* EXCERPTED RECORDS
---
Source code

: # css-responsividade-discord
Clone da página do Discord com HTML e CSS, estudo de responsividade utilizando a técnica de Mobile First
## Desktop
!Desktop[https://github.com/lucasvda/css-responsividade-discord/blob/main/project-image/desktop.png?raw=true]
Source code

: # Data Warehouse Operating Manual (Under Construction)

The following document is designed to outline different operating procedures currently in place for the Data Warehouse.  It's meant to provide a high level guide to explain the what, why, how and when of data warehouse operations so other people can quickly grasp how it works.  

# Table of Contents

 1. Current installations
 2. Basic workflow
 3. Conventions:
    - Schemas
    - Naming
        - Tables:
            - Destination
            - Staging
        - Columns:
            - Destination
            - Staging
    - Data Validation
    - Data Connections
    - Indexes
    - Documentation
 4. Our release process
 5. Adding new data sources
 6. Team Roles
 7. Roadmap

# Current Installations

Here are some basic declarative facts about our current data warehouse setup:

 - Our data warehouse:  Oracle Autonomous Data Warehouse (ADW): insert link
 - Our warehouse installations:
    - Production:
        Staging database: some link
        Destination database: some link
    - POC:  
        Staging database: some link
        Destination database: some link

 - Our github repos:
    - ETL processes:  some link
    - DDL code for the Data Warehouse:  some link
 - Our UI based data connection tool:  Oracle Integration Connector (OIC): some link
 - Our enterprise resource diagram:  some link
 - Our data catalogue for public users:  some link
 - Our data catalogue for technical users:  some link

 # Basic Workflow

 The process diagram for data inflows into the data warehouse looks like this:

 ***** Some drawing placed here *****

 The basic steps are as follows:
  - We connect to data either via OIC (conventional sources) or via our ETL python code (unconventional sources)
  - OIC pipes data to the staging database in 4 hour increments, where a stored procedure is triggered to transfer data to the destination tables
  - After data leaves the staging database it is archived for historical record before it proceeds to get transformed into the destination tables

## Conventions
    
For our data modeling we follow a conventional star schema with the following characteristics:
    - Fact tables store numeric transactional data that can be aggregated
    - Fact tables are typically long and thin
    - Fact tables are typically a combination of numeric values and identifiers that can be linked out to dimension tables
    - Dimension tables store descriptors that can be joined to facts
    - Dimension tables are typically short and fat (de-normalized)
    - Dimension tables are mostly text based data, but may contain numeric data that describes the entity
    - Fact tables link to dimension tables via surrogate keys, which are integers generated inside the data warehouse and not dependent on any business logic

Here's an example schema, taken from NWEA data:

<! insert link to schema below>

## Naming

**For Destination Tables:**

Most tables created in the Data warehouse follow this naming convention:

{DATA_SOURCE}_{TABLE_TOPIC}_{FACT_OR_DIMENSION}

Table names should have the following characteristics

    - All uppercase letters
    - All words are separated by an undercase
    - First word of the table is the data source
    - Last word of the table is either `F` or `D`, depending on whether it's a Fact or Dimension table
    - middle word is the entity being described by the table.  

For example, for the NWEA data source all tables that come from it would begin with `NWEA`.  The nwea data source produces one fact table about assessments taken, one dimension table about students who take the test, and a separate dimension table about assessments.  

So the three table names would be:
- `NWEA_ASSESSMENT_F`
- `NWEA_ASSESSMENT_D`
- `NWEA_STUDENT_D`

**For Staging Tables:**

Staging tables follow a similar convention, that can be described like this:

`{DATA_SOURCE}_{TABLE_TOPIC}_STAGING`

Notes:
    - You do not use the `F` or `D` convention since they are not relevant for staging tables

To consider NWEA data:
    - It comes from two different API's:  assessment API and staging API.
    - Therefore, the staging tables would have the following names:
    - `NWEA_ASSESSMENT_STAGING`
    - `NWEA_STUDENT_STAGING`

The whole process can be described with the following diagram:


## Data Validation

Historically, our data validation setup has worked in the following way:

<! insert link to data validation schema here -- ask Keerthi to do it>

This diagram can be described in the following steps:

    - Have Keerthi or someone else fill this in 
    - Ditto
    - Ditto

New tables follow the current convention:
---
* WHAT IS BEING ASKED
For each line above that contains the word "github", make a copy.

* SOLUTION FOR THIS PROBLEM
!Desktop[https://github.com/lucasvda/css-responsividade-discord/blob/main/project-image/desktop.png?raw=true]
 - Our github repos:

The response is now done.